▽

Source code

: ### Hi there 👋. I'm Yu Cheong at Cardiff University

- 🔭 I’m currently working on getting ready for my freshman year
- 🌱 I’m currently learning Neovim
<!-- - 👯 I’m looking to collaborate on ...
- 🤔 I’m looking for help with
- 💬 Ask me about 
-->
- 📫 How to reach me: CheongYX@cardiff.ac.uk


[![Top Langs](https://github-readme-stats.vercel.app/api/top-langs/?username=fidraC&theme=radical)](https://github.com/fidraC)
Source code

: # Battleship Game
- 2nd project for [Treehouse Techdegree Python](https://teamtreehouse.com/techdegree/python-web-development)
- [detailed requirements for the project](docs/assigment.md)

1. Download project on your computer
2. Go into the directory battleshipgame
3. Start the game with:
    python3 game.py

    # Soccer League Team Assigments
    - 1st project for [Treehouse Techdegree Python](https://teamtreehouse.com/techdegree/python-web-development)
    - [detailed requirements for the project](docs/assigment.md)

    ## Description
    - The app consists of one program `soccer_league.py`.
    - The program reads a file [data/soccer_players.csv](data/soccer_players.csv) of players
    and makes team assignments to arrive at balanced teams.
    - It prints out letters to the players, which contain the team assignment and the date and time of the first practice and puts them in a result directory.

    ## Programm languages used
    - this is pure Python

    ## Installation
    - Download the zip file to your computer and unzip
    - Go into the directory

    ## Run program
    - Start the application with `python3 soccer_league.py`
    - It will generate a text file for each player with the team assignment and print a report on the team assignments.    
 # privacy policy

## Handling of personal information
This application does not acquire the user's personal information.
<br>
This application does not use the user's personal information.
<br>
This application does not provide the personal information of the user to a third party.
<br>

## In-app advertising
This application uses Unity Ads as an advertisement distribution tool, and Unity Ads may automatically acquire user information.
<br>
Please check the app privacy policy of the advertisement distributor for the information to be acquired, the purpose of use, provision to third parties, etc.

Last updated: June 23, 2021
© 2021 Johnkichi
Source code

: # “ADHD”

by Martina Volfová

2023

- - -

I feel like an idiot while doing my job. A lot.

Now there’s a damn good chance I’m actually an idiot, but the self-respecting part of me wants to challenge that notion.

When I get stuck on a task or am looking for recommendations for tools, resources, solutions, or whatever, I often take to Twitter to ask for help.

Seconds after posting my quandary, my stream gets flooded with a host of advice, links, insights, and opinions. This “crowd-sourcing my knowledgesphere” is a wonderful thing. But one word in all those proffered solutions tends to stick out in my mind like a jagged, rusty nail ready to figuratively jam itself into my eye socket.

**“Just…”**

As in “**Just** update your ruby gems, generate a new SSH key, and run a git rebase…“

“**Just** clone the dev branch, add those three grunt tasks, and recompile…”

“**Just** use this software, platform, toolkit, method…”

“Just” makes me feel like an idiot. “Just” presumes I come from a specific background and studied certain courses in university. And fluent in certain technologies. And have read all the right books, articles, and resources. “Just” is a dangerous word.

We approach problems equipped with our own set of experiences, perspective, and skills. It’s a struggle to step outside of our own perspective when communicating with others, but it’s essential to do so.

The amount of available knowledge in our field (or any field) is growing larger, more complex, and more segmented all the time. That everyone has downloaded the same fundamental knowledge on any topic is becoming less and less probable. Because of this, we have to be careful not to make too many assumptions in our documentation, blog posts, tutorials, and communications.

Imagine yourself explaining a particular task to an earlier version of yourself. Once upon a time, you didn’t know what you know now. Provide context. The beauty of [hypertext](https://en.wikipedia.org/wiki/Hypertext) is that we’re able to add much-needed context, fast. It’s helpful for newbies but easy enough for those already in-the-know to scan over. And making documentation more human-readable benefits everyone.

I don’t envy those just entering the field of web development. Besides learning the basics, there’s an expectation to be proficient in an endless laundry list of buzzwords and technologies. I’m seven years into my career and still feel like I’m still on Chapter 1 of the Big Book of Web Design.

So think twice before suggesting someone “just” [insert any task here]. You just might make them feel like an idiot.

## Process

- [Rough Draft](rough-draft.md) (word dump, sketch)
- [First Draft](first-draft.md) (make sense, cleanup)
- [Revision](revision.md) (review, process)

△

WORK INSTRUCTION: Set out the records again, exactly as they appear above.

WORKED SOLUTION:
Source code

: ### Hi there 👋. I'm Yu Cheong at Cardiff University

- 🔭 I’m currently working on getting ready for my freshman year
- 🌱 I’m currently learning Neovim
<!-- - 👯 I’m looking to collaborate on ...
- 🤔 I’m looking for help with
- 💬 Ask me about 
-->
- 📫 How to reach me: CheongYX@cardiff.ac.uk


[![Top Langs](https://github-readme-stats.vercel.app/api/top-langs/?username=fidraC&theme=radical)](https://github.com/fidraC)
Source code

: # Battleship Game
- 2nd project for [Treehouse Techdegree Python](https://teamtreehouse.com/techdegree/python-web-development)
- [detailed requirements for the project](docs/assigment.md)

1. Download project on your computer
2. Go into the directory battleshipgame
3. Start the game with:
    python3 game.py

    # Soccer League Team Assigments
    - 1st project for [Treehouse Techdegree Python](https://teamtreehouse.com/techdegree/python-web-development)
    - [detailed requirements for the project](docs/assigment.md)

    ## Description
    - The app consists of one program `soccer_league.py`.
    - The program reads a file [data/soccer_players.csv](data/soccer_players.csv) of players
    and makes team assignments to arrive at balanced teams.
    - It prints out letters to the players, which contain the team assignment and the date and time of the first practice and puts them in a result directory.

    ## Programm languages used
    - this is pure Python

    ## Installation
    - Download the zip file to your computer and unzip
    - Go into the directory

    ## Run program
    - Start the application with `python3 soccer_league.py`
    - It will generate a text file for each player with the team assignment and print a report on the team assignments.    
 # privacy policy

## Handling of personal information
This application does not acquire the user's personal information.
<br>
This application does not use the user's personal information.
<br>
This application does not provide the personal information of the user to a third party.
<br>

## In-app advertising
This application uses Unity Ads as an advertisement distribution tool, and Unity Ads may automatically acquire user information.
<br>
Please check the app privacy policy of the advertisement distributor for the information to be acquired, the purpose of use, provision to third parties, etc.

Last updated: June 23, 2021
© 2021 Johnkichi
Source code

: # “ADHD”

by Martina Volfová

2023

- - -

I feel like an idiot while doing my job. A lot.

Now there’s a damn good chance I’m actually an idiot, but the self-respecting part of me wants to challenge that notion.

When I get stuck on a task or am looking for recommendations for tools, resources, solutions, or whatever, I often take to Twitter to ask for help.

Seconds after posting my quandary, my stream gets flooded with a host of advice, links, insights, and opinions. This “crowd-sourcing my knowledgesphere” is a wonderful thing. But one word in all those proffered solutions tends to stick out in my mind like a jagged, rusty nail ready to figuratively jam itself into my eye socket.

**“Just…”**

As in “**Just** update your ruby gems, generate a new SSH key, and run a git rebase…“

“**Just** clone the dev branch, add those three grunt tasks, and recompile…”

“**Just** use this software, platform, toolkit, method…”

“Just” makes me feel like an idiot. “Just” presumes I come from a specific background and studied certain courses in university. And fluent in certain technologies. And have read all the right books, articles, and resources. “Just” is a dangerous word.

We approach problems equipped with our own set of experiences, perspective, and skills. It’s a struggle to step outside of our own perspective when communicating with others, but it’s essential to do so.

The amount of available knowledge in our field (or any field) is growing larger, more complex, and more segmented all the time. That everyone has downloaded the same fundamental knowledge on any topic is becoming less and less probable. Because of this, we have to be careful not to make too many assumptions in our documentation, blog posts, tutorials, and communications.

Imagine yourself explaining a particular task to an earlier version of yourself. Once upon a time, you didn’t know what you know now. Provide context. The beauty of [hypertext](https://en.wikipedia.org/wiki/Hypertext) is that we’re able to add much-needed context, fast. It’s helpful for newbies but easy enough for those already in-the-know to scan over. And making documentation more human-readable benefits everyone.

I don’t envy those just entering the field of web development. Besides learning the basics, there’s an expectation to be proficient in an endless laundry list of buzzwords and technologies. I’m seven years into my career and still feel like I’m still on Chapter 1 of the Big Book of Web Design.

So think twice before suggesting someone “just” [insert any task here]. You just might make them feel like an idiot.

## Process

- [Rough Draft](rough-draft.md) (word dump, sketch)
- [First Draft](first-draft.md) (make sense, cleanup)
- [Revision](revision.md) (review, process)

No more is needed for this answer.